AgentSkillsCN

github-repository-data-collector

当用户需要从GitHub收集特定仓库信息,以进行分析、报告或存档时,此技能会使用仓库ID从GitHub API获取仓库数据,提取关键指标(名称、所有者、星标数、fork次数、创建时间、描述、语言、URL),对缺失或无法访问的仓库进行优雅跳过,并将格式化后的数据以指定结构保存为JSON文件。触发条件包括GitHub仓库数据收集、里程碑式仓库追踪、从GitHub获取API数据、创建包含仓库指标的JSON文件。

SKILL.md
--- frontmatter
name: github-repository-data-collector
description: When the user needs to collect specific repository information from GitHub for analysis, reporting, or archival purposes. This skill fetches repository data from the GitHub API using repository IDs, extracts key metrics (name, owner, stars, forks, creation time, description, language, URL), handles missing/inaccessible repositories gracefully by skipping them, and saves the formatted data to a JSON file with specified structure. Triggers include GitHub repository data collection, milestone repository tracking, API data fetching from GitHub, JSON file creation with repository metrics.

Instructions

Objective

Collect specific GitHub repository information by ID from the GitHub API, extract defined metrics, and save the results to a structured JSON file. Skip any repositories that are inaccessible.

Core Workflow

  1. Parse the Request: Identify the target repository IDs and the desired output file name (default: github_info.json). The user may specify these directly or imply them through context (e.g., "collect info for repos 1, 1000, 1000000").

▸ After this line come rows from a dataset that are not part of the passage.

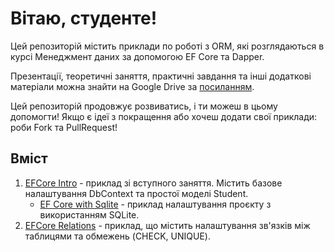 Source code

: # Вітаю, студенте!

Цей репозиторій містить приклади по роботі з ORM, які розглядаються в курсі Менеджмент даних за допомогою EF Core та Dapper.

Презентації, теоретичні заняття, практичні завдання та інші додаткові матеріали можна знайти на Google Drive за [посиланням](https://drive.google.com/drive/folders/1a4zgVV6PvL7jpD_ZfuzYA4ukD5MgHvXO?usp=drive_link).

Цей репозиторій продовжує розвиватись, і ти можеш в цьому допомогти! Якщо є ідеї з покращення або хочеш додати свої приклади: роби Fork та PullRequest!

## Вміст
1. [EFCore Intro](https://github.com/bekker-volodymyr/DataManagment/tree/master/EFCoreIntro) - приклад зі вступного заняття. Містить базове налаштування DbContext та простої моделі Student.
   - [EF Core with Sqlite](https://github.com/bekker-volodymyr/DataManagment/tree/master/EFCoreWithSqlite) - приклад налаштування проєкту з використанням SQLite.
2. [EFCore Relations](https://github.com/bekker-volodymyr/DataManagment/tree/master/EFCoreRelations) - приклад, що містить налаштування зв'язків між таблицями та обмежень (CHECK, UNIQUE).
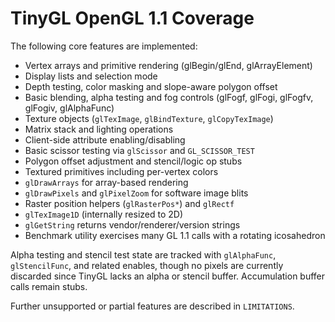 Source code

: # TinyGL OpenGL 1.1 Coverage

The following core features are implemented:

- Vertex arrays and primitive rendering (glBegin/glEnd, glArrayElement)
- Display lists and selection mode
- Depth testing, color masking and slope-aware polygon offset
- Basic blending, alpha testing and fog controls (glFogf, glFogi, glFogfv,
  glFogiv, glAlphaFunc)
- Texture objects (`glTexImage`, `glBindTexture`, `glCopyTexImage`)
- Matrix stack and lighting operations
- Client-side attribute enabling/disabling
- Basic scissor testing via `glScissor` and `GL_SCISSOR_TEST`
- Polygon offset adjustment and stencil/logic op stubs
- Textured primitives including per-vertex colors
- `glDrawArrays` for array-based rendering
- `glDrawPixels` and `glPixelZoom` for software image blits
- Raster position helpers (`glRasterPos*`) and `glRectf`
- `glTexImage1D` (internally resized to 2D)
- `glGetString` returns vendor/renderer/version strings
- Benchmark utility exercises many GL 1.1 calls with a rotating icosahedron

Alpha testing and stencil test state are tracked with `glAlphaFunc`,
`glStencilFunc`, and related enables, though no pixels are currently
discarded since TinyGL lacks an alpha or stencil buffer. Accumulation
buffer calls remain stubs.

Further unsupported or partial features are described in `LIMITATIONS`.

  2. Fetch Data: For each repository ID, call the GitHub API endpoint: GET https://api.github.com/repositories/{ID}.

    • Use the fetch-fetch_json tool.
    • Error Handling: If the API returns an error (e.g., 404), log a note and skip this repository. Do not include it in the final output.
  3. Transform Data: For each successful API response, extract the following fields and map them to the specified JSON keys:

    • repo_name -> name
    • owner -> owner.login
    • star_count -> stargazers_count (integer)
    • fork_count -> forks_count (integer)
    • creation_time -> created_at (ISO 8601 format, ensure it ends with 'Z')
    • description -> description (can be null)
    • language -> language (can be null)
    • repo_url -> html_url
  4. Build Output Structure: Construct a JSON object where the top-level keys are the repository IDs (as strings). The value for each key is an object containing the 8 key-value pairs defined above.

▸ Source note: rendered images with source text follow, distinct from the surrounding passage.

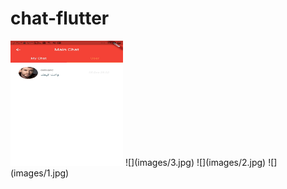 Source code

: # chat-flutter
<img src="images/3.jpg" width="180" height="200">
![](images/3.jpg)
![](images/2.jpg)
![](images/1.jpg)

  5. Save File: Write the final, formatted JSON object to the specified file path using filesystem-write_file. Use proper JSON formatting with indentation for readability.

  6. Summarize: Provide a concise summary to the user, confirming the file was saved and listing which repositories were successfully collected and which were skipped.

Key Constraints & Notes

  • Output Format: The JSON must strictly follow the structure: { "<repo_id>": { "key_0": "value", ... } }.
  • Skipping Repos: Only include data for repositories that return a successful API response. Do not create placeholder entries for failed requests.
  • Data Types: Ensure star_count and fork_count are integers. Preserve null values for description and language if the API provides them.
  • Idempotency: The skill can be run multiple times; it will overwrite the specified output file.

Example

User Request: "Collect info for repos 1, 1000, and 1000000, save to milestones.json." Agent Action: Fetches data for IDs 1, 1000, 1000000. If repo 1000 fails, the final milestones.json will only contain keys "1" and "1000000".